Figure 1: Main links of data value
The application of blockchain in data recording and acquisition
Blockchain is a distributed ledger about Token. Token is essentially a state variable defined in the blockchain (Part 4 will discuss another meaning of Token in the payment field). There are not only data related to Token and its transactions, but also data not related to Token and its transactions.
Data related to tokens and their transactions — how many tokens are in each address of the blockchain and the Token transaction records between different addresses — are native to the blockchain and recorded by the blockchain. It is a product of mathematical rules, true The accuracy is guaranteed by cryptography, consensus algorithms, etc. Measured from the proportion of storage space in the blockchain and the computing resources invested by verification nodes (miners), this part of the data is dominant in the data in the blockchain and is also the data with the highest “value content” in the blockchain. For example, in central bank digital currency and stable currency applications, this part of the data is the basis for analyzing capital flows and implementing anti-money laundering and anti-terrorist financing supervision. For another example, in cryptocurrency pricing, in-chain transaction data is an important valuation reference.
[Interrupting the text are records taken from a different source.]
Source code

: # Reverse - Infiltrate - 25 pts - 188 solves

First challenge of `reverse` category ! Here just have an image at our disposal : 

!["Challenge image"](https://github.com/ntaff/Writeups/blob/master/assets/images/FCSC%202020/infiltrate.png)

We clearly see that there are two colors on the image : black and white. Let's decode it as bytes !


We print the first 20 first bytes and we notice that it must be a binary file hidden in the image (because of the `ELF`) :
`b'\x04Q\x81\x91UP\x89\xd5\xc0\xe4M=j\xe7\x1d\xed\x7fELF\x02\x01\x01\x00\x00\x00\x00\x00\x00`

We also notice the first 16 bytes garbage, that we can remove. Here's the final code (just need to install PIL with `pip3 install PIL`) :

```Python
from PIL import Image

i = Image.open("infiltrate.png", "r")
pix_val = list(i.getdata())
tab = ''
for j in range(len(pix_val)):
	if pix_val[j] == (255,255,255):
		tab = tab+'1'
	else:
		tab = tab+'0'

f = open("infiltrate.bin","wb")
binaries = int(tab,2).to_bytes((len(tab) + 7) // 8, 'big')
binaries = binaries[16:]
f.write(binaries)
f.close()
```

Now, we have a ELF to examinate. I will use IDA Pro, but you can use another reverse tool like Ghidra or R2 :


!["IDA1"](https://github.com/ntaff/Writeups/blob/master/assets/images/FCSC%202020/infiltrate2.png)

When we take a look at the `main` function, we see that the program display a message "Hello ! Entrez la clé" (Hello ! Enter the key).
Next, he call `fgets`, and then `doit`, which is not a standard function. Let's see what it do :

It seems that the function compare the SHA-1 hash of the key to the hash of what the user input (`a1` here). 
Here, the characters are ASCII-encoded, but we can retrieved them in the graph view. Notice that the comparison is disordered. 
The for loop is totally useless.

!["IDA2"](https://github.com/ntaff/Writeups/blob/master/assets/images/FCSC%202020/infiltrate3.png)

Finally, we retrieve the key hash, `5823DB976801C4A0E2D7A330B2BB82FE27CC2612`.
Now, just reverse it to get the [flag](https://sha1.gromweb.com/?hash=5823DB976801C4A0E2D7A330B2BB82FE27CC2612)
Data irrelevant to the token and its transaction is written into the blockchain as an addition to the token transaction. Writing to the blockchain means that the entire network is visible, cannot be tampered with, and there is no error in copying and dissemination, but the blockchain itself cannot guarantee the authenticity and accuracy of these data at the source and writing links. Because of the limitation of the storage capacity in the blockchain, this part of data can only be written into the blockchain in the form of hash digest in many cases, and only a small amount of structured information can be uploaded to the chain in the form of original data. Therefore, in the vast sea of data generated all the time in the real world, the proportion of raw data that can be chained is almost negligible. This shows that blockchain is not a general-purpose ledger or database, and its strengths should be used. Only data with high enough value is worth chaining in the form of original data.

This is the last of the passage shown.